Data section start

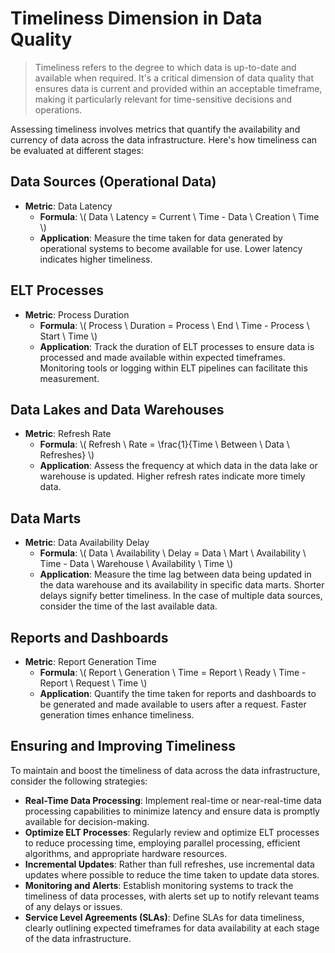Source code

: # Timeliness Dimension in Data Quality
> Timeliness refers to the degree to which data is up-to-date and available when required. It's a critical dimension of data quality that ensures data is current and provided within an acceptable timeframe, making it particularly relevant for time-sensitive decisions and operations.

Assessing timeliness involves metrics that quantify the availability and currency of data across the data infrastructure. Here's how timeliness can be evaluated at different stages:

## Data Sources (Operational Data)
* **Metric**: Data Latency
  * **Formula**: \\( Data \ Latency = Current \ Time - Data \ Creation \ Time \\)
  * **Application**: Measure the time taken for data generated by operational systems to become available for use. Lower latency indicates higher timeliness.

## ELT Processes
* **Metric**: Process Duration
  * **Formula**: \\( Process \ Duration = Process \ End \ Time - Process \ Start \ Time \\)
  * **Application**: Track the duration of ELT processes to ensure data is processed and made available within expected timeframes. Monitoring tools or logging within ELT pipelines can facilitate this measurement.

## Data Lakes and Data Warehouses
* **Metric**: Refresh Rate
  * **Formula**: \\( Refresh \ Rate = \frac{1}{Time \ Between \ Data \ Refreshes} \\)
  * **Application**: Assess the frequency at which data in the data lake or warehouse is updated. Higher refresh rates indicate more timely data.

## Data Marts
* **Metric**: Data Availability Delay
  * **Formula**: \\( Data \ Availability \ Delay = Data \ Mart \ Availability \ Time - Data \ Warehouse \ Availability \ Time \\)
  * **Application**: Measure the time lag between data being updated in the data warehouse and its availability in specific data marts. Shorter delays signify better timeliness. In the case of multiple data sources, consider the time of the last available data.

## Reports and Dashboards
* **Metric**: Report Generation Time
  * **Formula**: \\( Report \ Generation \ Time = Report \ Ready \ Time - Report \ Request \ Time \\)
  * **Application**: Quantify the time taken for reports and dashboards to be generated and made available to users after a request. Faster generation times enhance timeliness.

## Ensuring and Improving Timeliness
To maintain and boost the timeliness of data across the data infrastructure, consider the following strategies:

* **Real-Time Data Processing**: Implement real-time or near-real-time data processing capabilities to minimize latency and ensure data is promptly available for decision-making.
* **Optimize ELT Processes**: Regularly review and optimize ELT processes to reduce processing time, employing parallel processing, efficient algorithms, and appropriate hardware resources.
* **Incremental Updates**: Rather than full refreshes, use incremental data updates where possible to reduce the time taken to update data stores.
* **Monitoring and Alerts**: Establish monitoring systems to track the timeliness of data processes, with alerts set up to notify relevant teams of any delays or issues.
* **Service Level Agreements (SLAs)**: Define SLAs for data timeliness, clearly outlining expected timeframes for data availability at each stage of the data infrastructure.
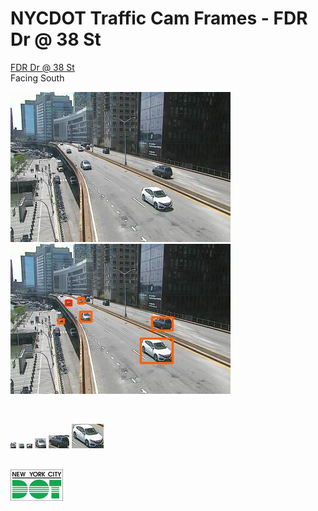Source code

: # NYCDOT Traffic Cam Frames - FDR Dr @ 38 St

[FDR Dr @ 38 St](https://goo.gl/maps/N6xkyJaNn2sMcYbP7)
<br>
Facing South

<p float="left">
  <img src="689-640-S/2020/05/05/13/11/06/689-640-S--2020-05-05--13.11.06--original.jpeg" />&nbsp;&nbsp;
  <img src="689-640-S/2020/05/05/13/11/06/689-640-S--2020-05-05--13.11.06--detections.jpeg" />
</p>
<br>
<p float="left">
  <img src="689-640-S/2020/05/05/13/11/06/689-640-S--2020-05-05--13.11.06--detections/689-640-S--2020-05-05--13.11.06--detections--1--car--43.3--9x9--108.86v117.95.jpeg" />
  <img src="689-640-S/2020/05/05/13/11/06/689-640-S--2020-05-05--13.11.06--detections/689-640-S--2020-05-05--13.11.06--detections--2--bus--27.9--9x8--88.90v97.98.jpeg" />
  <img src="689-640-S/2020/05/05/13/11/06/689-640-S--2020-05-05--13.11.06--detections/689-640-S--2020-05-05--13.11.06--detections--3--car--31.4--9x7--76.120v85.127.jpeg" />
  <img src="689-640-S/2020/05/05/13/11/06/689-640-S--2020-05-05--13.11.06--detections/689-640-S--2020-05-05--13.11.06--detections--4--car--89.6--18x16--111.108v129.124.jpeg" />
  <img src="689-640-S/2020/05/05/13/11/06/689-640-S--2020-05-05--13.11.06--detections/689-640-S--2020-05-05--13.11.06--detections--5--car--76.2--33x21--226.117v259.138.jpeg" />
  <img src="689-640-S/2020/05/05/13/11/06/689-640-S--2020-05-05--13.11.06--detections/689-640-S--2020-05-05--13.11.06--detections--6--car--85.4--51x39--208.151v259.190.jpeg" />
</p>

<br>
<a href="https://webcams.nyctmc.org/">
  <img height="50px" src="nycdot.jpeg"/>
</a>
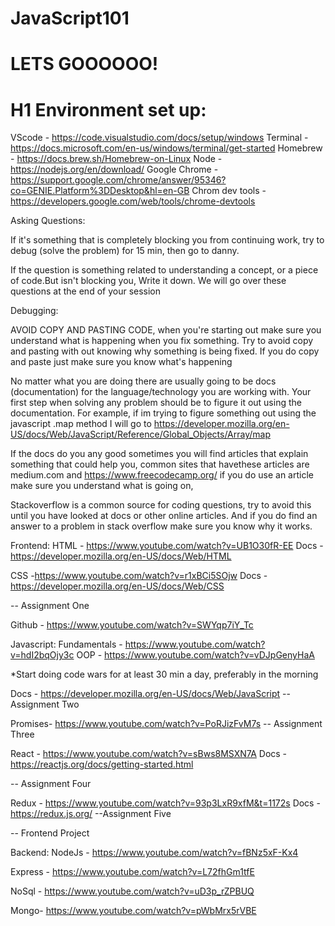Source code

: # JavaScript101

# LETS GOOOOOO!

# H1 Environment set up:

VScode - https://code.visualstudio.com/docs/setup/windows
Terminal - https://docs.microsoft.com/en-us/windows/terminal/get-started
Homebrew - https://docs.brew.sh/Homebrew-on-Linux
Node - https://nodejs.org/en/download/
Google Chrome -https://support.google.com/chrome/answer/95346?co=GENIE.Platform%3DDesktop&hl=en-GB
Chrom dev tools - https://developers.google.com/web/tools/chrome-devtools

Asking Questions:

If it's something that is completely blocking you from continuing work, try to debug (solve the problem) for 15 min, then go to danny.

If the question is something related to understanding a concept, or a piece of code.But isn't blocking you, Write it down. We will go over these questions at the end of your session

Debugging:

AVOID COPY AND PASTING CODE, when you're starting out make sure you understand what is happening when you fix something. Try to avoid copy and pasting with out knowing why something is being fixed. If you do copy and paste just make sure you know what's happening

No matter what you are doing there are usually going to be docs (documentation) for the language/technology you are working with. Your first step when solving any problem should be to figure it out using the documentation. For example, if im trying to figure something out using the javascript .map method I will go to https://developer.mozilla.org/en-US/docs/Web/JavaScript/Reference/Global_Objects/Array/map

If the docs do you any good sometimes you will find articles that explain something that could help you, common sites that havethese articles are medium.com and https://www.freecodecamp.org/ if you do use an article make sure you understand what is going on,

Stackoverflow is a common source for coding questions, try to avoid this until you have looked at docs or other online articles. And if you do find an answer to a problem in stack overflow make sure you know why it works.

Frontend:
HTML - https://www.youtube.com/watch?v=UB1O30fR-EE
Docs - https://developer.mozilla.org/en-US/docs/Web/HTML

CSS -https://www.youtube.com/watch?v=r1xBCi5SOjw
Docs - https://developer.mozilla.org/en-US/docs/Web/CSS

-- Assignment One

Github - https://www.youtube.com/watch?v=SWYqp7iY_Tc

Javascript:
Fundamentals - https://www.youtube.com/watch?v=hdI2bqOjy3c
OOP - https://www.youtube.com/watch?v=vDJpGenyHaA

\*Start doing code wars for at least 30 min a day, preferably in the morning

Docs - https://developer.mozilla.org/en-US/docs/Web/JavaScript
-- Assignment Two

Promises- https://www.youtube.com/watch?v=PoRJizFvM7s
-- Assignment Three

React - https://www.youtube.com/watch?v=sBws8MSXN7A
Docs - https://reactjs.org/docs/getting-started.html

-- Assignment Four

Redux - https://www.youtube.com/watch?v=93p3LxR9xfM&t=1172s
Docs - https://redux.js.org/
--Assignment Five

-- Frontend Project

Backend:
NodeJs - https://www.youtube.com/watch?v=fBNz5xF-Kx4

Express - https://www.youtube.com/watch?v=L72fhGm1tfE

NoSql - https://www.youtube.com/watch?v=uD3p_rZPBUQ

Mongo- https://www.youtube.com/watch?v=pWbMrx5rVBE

Data section end
Data section start

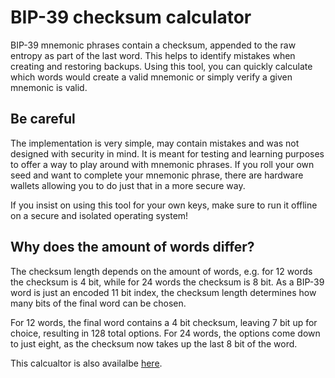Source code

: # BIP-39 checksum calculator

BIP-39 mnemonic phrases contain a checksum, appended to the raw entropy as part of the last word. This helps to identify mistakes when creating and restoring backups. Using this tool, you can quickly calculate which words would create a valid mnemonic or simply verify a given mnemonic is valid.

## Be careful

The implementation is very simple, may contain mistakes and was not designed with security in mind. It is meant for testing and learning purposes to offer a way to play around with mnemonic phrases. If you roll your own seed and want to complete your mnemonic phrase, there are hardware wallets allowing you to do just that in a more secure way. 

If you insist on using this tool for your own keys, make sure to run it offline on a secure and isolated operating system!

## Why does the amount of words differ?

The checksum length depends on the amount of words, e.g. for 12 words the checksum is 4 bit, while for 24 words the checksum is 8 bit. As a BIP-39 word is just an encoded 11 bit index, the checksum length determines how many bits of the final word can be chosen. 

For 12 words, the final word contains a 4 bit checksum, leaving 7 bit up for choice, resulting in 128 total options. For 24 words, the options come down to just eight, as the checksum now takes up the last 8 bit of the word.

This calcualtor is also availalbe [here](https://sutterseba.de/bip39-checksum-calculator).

Data section end

• Work instruction
Your reply must consist of a number alone: the count of lines in the listing that contain the string "making".

• Reply
2